Sementara orang sudah puas dengan rumusan itu, tetapi
ada saja yang mempertanyakan kembali. Apakah benar dengan belajar di madrasah,
pondok pesantren, perguruan tinggi Islam dan demikian pula telah belajar ilmu
tauhid, fiqh, akhlak dan tasawwuf sudah berhasil menjadi sosok seorang muslim
yang memang dicita-citakan. Rumusan itu sudah dianggap baku, tetapi masih
ada sementara orang yang merasa belum puas. Mereka mengatakan bahwa
Islam adalah rakhmatan lil alamien. Seharusnya dengan Islam maka
seseorang atau masyarakat harus lebih maju, lebih unggul, dan selalu di atas
dari komunitas lainnya.
Harapan mereka yang menginginkan seorang dan
atau masyarakat muslim lebih maju, beralasan bahwa Islam memiliki pedoman
yang langung diturunkan dari Allah, yaitu berupa Al Qur’an. Kitab suci ini
adalah kumpulan wahyu yang tidak diragukan lagi kebenarannya. Siapapun yang
berpegang pada ajaran ini, maka dijamin akan selamat, baik di dunia dan
di akherat. Selain itu, umat Islam diberikan sebuah model kehidupan
seseorang yang ideal, yaitu kehidupan rasul-Nya, Muhammad saw.
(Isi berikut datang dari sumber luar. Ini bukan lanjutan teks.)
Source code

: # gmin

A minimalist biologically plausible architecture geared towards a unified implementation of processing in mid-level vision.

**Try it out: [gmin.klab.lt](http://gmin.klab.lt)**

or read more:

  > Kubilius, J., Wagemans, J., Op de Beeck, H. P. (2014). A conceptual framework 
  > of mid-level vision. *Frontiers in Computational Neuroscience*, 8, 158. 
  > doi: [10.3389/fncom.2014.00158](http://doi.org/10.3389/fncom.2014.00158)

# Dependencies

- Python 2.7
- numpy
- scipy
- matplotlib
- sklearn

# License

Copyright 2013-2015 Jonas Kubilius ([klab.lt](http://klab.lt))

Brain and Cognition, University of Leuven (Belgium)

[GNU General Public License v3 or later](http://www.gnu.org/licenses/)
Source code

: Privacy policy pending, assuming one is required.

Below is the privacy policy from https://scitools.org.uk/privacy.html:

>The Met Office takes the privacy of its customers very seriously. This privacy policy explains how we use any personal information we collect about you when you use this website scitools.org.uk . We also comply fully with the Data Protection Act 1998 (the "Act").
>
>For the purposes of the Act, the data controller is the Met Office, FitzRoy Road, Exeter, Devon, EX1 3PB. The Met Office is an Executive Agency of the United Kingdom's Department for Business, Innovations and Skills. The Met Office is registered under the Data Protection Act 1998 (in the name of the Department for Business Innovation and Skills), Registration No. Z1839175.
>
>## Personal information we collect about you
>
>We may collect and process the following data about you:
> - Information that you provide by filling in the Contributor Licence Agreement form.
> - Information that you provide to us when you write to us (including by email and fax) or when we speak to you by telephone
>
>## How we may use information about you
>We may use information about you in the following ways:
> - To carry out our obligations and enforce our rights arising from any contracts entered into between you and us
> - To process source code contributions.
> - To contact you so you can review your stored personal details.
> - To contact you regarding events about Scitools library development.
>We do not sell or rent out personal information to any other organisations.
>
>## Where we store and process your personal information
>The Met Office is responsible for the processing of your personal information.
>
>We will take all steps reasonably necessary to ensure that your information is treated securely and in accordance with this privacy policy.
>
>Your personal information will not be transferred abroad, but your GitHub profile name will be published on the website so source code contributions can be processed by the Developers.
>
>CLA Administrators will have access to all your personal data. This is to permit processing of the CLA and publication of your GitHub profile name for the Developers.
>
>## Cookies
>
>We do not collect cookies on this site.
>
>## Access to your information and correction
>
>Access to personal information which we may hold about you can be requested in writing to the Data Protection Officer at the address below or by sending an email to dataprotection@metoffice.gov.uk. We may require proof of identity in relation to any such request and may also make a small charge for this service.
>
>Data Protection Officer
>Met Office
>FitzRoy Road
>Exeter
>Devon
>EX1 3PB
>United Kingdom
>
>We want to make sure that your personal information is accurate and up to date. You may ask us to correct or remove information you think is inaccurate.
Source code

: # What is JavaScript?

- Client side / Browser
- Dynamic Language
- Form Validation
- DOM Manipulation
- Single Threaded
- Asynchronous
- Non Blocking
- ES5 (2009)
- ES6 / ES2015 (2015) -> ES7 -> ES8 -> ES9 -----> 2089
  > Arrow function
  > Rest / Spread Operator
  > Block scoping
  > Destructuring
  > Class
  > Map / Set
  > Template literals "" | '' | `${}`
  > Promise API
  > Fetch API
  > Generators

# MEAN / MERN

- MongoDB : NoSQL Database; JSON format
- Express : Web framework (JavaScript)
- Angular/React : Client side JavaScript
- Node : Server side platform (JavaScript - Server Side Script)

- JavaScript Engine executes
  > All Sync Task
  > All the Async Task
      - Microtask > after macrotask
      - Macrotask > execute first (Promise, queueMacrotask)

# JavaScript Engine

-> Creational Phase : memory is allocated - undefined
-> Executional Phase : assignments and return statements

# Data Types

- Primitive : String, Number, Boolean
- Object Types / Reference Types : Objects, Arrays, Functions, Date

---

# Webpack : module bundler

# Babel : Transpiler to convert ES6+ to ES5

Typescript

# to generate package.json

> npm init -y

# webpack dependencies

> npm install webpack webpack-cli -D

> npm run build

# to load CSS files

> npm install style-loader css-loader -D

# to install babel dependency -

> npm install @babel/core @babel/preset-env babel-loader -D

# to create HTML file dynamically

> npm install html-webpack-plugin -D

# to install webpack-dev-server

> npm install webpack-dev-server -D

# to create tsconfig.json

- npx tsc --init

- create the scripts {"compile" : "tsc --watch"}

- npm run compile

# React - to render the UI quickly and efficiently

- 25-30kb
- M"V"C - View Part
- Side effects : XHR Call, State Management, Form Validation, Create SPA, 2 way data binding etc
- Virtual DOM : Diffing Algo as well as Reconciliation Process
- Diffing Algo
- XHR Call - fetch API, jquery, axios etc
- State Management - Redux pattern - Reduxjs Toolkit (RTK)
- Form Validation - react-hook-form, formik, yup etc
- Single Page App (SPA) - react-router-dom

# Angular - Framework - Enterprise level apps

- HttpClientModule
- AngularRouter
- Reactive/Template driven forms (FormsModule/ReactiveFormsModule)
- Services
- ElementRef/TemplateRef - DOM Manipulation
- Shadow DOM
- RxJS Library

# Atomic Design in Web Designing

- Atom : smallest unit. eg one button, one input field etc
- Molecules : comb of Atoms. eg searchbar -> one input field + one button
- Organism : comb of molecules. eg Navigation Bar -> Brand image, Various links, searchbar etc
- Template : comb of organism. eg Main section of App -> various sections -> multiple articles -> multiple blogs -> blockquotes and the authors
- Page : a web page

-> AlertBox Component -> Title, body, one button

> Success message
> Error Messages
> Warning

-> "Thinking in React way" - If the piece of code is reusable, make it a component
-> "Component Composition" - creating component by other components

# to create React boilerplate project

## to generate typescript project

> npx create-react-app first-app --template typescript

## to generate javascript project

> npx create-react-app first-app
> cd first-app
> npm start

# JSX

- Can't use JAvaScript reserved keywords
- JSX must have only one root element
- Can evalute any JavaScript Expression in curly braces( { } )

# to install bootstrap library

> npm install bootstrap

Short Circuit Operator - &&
Atas dasar pandangan tersebut, mestinya umat Islam
menjadi maju, unggul hingga menjadi tauladan bagi umat lainnya. Siapapun yang
menjadi pemeluk Islam bukan karena disuruh, dipaksa-paksa, tetapi atas dasar
panggilan keindahan ajaran Islam itu sendiri. Islam mengajarkan tentang
hidup yang kaya ilmu, menjadi manusia berkualitas, mampu membangun
tatanan sosial yang adil, secara istiqomah menjalankan kegiatan
ritual untuk memperkukuh spiritual, dan selalu bekerja secara profesional
atau beramal saleh.
Harapam yang amat ideal itu rupanya belum menjadi
kenyataan. Di sana-sini ummat Islam, baik pada lingkup lokal maupun
internasional masih belum meraih sebagaimana yang diidealkan itu. Bahkan, tidak
sedikit, dari skala pribadi, kelompok atau lainnya yang lebih luas, yang
masih mengalami tertinggal, baik pada bidang ilmu pengetahuan, teknologi,
ekonomi, politik, sosial dan lain-lain. Masih sering dikabarkan, bahwa
sementara masyarakat Islam menderita kemiskinan, berpendidikan rendah,
kesehatan kurang terawat, dan seterusnya.
Untuk meningkatkan kualitas kehidupan umat Islam, cara
terbaik adalah melalui pendidikan. Persoalannya adalah pendidikan seperti apa
yang harus dikembangkan oleh ummat Islam. Keberadaan pondok pesantren, madrasah
dan lembaga pendidikan tinggi Islam sebenarnya sudah memberikan sumbangan
besar dalam meningkatkan kualitas umat Islam. Namun, terasa sekali,
masih perlu upaya-upaya peningkatan kualitatif, baik terkait dengankelembagaan,
budaya, isi kurikulum, metodologi, leadership, maupun manajerialnya.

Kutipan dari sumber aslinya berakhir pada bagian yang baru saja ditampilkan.